Task to complete: Return all lines from the listing below that include the word "export".

Given data:
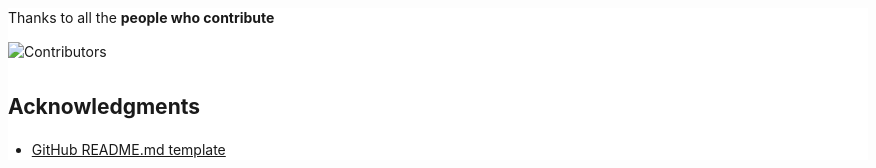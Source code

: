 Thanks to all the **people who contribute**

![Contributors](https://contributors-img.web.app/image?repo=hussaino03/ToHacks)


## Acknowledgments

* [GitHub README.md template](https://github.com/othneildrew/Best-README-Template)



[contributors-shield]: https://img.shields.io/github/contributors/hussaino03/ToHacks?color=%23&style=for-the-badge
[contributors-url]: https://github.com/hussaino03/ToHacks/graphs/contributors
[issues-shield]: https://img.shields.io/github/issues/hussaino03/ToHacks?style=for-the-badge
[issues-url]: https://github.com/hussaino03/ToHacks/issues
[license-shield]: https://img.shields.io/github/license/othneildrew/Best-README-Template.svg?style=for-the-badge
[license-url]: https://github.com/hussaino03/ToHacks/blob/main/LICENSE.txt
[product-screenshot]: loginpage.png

* * *

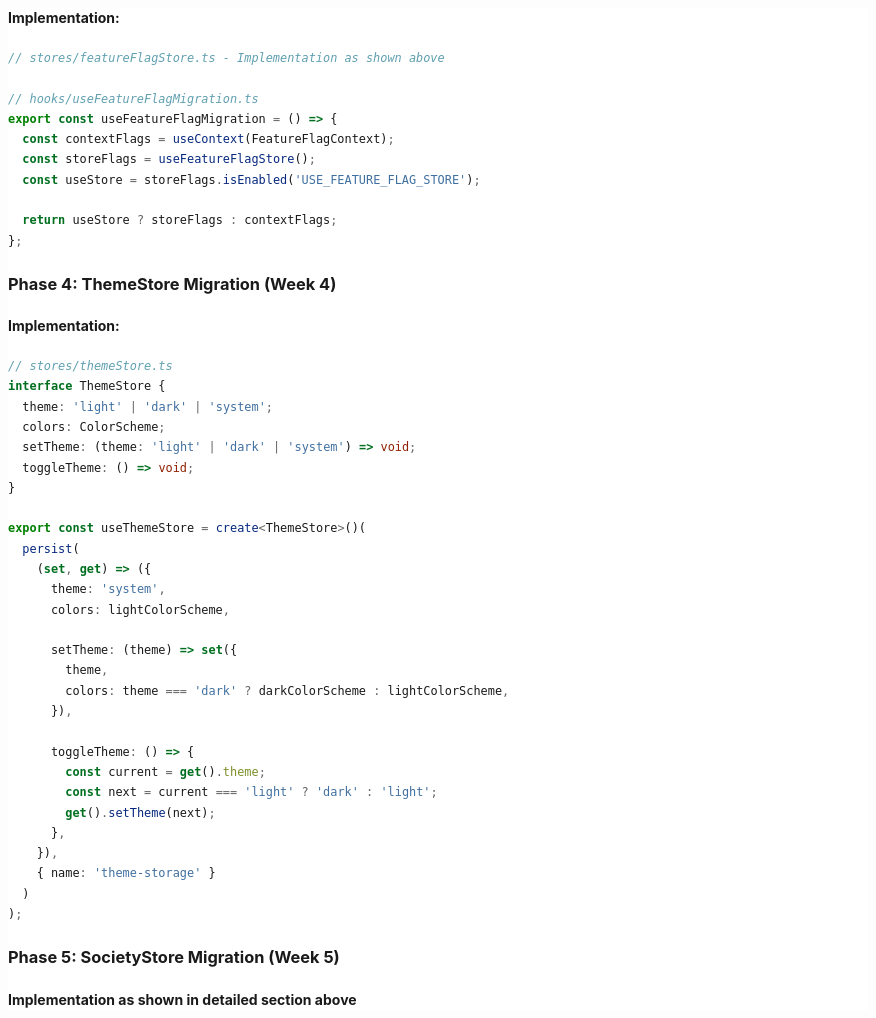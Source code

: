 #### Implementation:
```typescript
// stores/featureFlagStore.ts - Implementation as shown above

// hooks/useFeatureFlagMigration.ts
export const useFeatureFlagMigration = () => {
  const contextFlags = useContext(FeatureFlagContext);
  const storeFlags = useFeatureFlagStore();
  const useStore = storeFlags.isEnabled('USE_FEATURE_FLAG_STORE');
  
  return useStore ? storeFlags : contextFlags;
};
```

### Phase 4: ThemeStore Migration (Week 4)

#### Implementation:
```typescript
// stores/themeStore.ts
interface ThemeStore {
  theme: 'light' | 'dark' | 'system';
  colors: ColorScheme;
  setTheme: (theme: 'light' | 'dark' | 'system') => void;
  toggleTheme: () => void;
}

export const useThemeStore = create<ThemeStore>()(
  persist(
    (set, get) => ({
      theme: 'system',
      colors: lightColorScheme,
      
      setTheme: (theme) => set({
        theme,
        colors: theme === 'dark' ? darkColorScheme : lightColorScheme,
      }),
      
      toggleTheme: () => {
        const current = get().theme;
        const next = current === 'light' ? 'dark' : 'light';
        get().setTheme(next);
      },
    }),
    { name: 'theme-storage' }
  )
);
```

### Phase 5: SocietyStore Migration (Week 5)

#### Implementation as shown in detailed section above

* * *

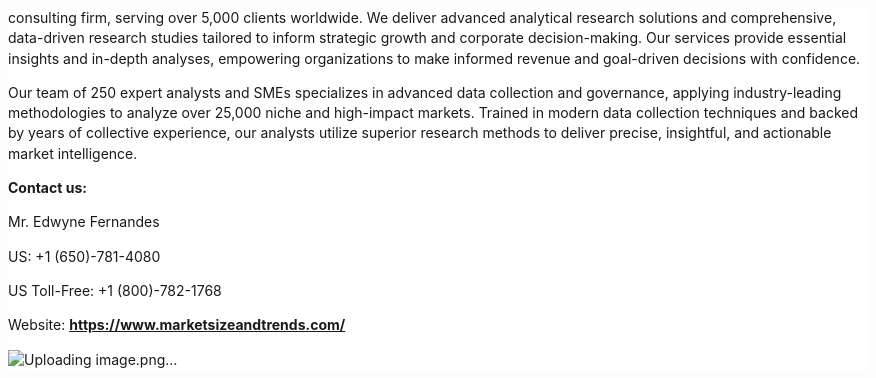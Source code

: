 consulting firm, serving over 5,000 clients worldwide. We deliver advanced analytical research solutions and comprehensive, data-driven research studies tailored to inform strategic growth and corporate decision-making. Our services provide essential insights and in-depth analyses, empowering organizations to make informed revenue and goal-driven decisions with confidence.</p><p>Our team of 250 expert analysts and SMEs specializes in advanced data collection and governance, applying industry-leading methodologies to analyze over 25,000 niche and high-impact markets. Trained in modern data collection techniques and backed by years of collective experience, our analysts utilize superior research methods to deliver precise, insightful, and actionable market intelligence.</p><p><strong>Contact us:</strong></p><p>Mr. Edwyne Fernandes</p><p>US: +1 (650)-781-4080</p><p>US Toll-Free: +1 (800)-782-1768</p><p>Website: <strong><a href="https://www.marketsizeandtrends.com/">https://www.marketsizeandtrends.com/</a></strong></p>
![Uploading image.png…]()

Answer space:
export const useFeatureFlagMigration = () => {
export const useThemeStore = create<ThemeStore>()(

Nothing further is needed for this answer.